For this, we probably want to cover some theory about divisors and line bundles in here.

Proof ▶

We will prove this by an induction argument on \(D\) noting that any divisor \(D\) can be built up by adding or subtracting points \(P\) starting from the divisor \(0\). To that end, we will first note that \(\chi (\reg _X(0)) = \chi (\reg _X) + 0\), hence our formula holds for the \(0\) divisor. Now, for our inductive case, suppose our formula holds for a divisor \(D\), i.e. that \(\chi (\reg _X(D)) = \chi (\reg _X) + \deg D\). We’ll try to show it must then hold for \(D + P\), where \(P\) is the divisor of a point. Then, we recall that we have the following exact sequence:

\[ 0 \rightarrow \reg _X(-P) \rightarrow \reg _X \rightarrow \reg _P \rightarrow 0. \]

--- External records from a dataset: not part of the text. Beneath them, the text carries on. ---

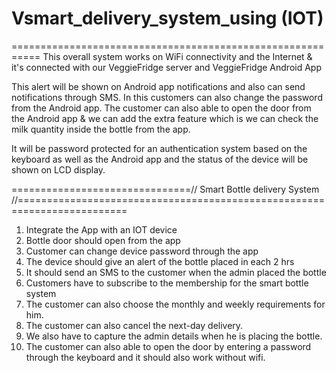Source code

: # Vsmart_delivery_system_using (IOT)
===========================================================
This overall system works on WiFi connectivity and the Internet & it's connected with our VeggieFridge server and VeggieFridge Android App 

This alert will be shown on Android app notifications and also can send notifications through SMS. In this customers can also change the password from the Android app. The customer can also able to open the door from the Android app & we can add the extra feature which is we can check the milk quantity inside the bottle from the app.

It will be password protected for an authentication system based on the keyboard as well as the Android app and the status of the device will be shown on LCD display.

===============================// Smart Bottle delivery System //=========================================================================
                              

1. Integrate the App with an IOT device
2. Bottle door should open from the app
3. Customer can change device password through the app
4. The device should give an alert of the bottle placed in each 2 hrs
5. It should send an SMS to the customer when the admin placed the bottle
6. Customers have to subscribe to the membership for the smart bottle system
7. The customer can also choose the monthly and weekly requirements for him.
8.  The customer can also cancel the next-day delivery.
9. We also have to capture the admin details when he is placing the bottle.
10. The customer can also able to open the door by entering a password through the keyboard and it should also work without wifi.


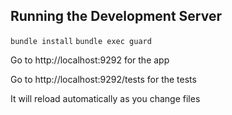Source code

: 
## Running the Development Server

`bundle install`
`bundle exec guard`

Go to http://localhost:9292 for the app

Go to http://localhost:9292/tests for the tests

It will reload automatically as you change files

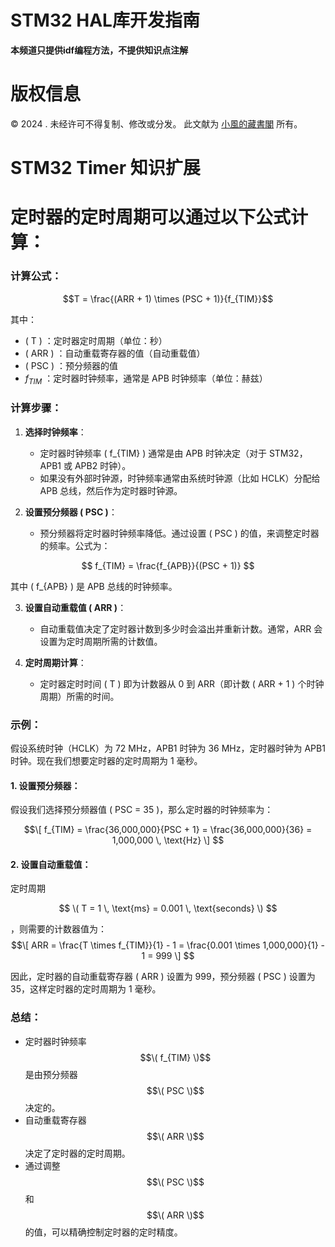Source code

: # STM32 HAL库开发指南
**本频道只提供idf编程方法，不提供知识点注解**

# 版权信息

© 2024 . 未经许可不得复制、修改或分发。 此文献为 [小風的藏書閣](https://t.me/xfp2333) 所有。

# STM32 Timer 知识扩展

# 定时器的定时周期可以通过以下公式计算：

### 计算公式：

$$T = \frac{(ARR + 1) \times (PSC + 1)}{f_{TIM}}$$

其中：
- \( T \) ：定时器定时周期（单位：秒）
- \( ARR \) ：自动重载寄存器的值（自动重载值）
- \( PSC \) ：预分频器的值
- $f_{TIM}$ ：定时器时钟频率，通常是 APB 时钟频率（单位：赫兹）

### 计算步骤：
1. **选择时钟频率**：
   - 定时器时钟频率 \( f_{TIM} \) 通常是由 APB 时钟决定（对于 STM32，APB1 或 APB2 时钟）。
   - 如果没有外部时钟源，时钟频率通常由系统时钟源（比如 HCLK）分配给 APB 总线，然后作为定时器时钟源。

2. **设置预分频器 \( PSC \)**：
   - 预分频器将定时器时钟频率降低。通过设置 \( PSC \) 的值，来调整定时器的频率。公式为：

$$
f_{TIM} = \frac{f_{APB}}{(PSC + 1)}
$$

   其中 \( f_{APB} \) 是 APB 总线的时钟频率。

3. **设置自动重载值 \( ARR \)**：
   - 自动重载值决定了定时器计数到多少时会溢出并重新计数。通常，ARR 会设置为定时周期所需的计数值。

4. **定时周期计算**：
   - 定时器定时时间 \( T \) 即为计数器从 0 到 ARR（即计数 \( ARR + 1 \) 个时钟周期）所需的时间。

### 示例：
假设系统时钟（HCLK）为 72 MHz，APB1 时钟为 36 MHz，定时器时钟为 APB1 时钟。现在我们想要定时器的定时周期为 1 毫秒。

#### 1. 设置预分频器：
假设我们选择预分频器值 \( PSC = 35 \)，那么定时器的时钟频率为：

$$\[
f_{TIM} = \frac{36,000,000}{PSC + 1} = \frac{36,000,000}{36} = 1,000,000 \, \text{Hz}
\]
$$


#### 2. 设置自动重载值：
定时周期 

$$
\( T = 1 \, \text{ms} = 0.001 \, \text{seconds} \)
$$

，则需要的计数器值为：
$$\[
ARR = \frac{T \times f_{TIM}}{1} - 1 = \frac{0.001 \times 1,000,000}{1} - 1 = 999
\]
$$

因此，定时器的自动重载寄存器 \( ARR \) 设置为 999，预分频器 \( PSC \) 设置为 35，这样定时器的定时周期为 1 毫秒。

### 总结：
- 定时器时钟频率  $$\( f_{TIM} \)$$  是由预分频器  $$\( PSC \)$$  决定的。
- 自动重载寄存器  $$\( ARR \)$$  决定了定时器的定时周期。
- 通过调整  $$\( PSC \)$$  和  $$\( ARR \)$$  的值，可以精确控制定时器的定时精度。

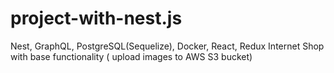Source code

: # project-with-nest.js
Nest, GraphQL, PostgreSQL(Sequelize), Docker, React, Redux
Internet Shop with base functionality ( upload images to AWS S3 bucket)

Now, we can twist this exact sequence by \(\reg _X(D+P)\), noting that since \(\reg _X(D+P)\) is a line bundle, \(\reg _X(D+P) \otimes _{\reg _X} \reg _P \simeq \reg _X \otimes _{\reg _X} \reg _P \simeq \reg _P\). So, we end up with the following exact sequence:

\[ 0 \rightarrow \reg _X(D) \rightarrow \reg _X(D + P) \rightarrow \reg _P \rightarrow 0 \]

Hence, we have by Theorem 6 that \(\chi (\reg _X(D+P)) = \chi (\reg _X(D)) + \chi (\reg _{X, p})\). Now, we know from Theorem 5 that \(\chi (\reg _{X, p}) = 1\), hence:

\[ \begin{split} \chi (\reg _X(D+P)) & = \chi (\reg _X(D)) + 1,\\ & = \chi (\reg _X) + \deg (D) + 1, \text{ by inductive hypothesis,}\\ & = \chi (\reg _X) + \deg (D + P).\\ \end{split} \]

Now, we have another inductive case where we know our property holds for some divisor \(D\), and we need to show it holds for \(D - P\). The argument for this case is very similar, instead twisting our initial exact sequence by \(\reg _X(D)\) to get:

\[ 0 \rightarrow \reg _X(D-P) \rightarrow \reg _X(D) \rightarrow \reg _P \rightarrow 0. \]

Then, again using the additivity of the Euler characteristic, we get:

\[ \begin{split} \chi (\reg _X(D-P)) & = \chi (\reg _X(D)) -1,\\ & = \chi (\reg _X) + \deg (D) - 1, \text{ by inductive hypothesis,}\\ & = \chi (\reg _X) + \deg (D - P).\\ \end{split} \]

Thus, by induction, our property is proven.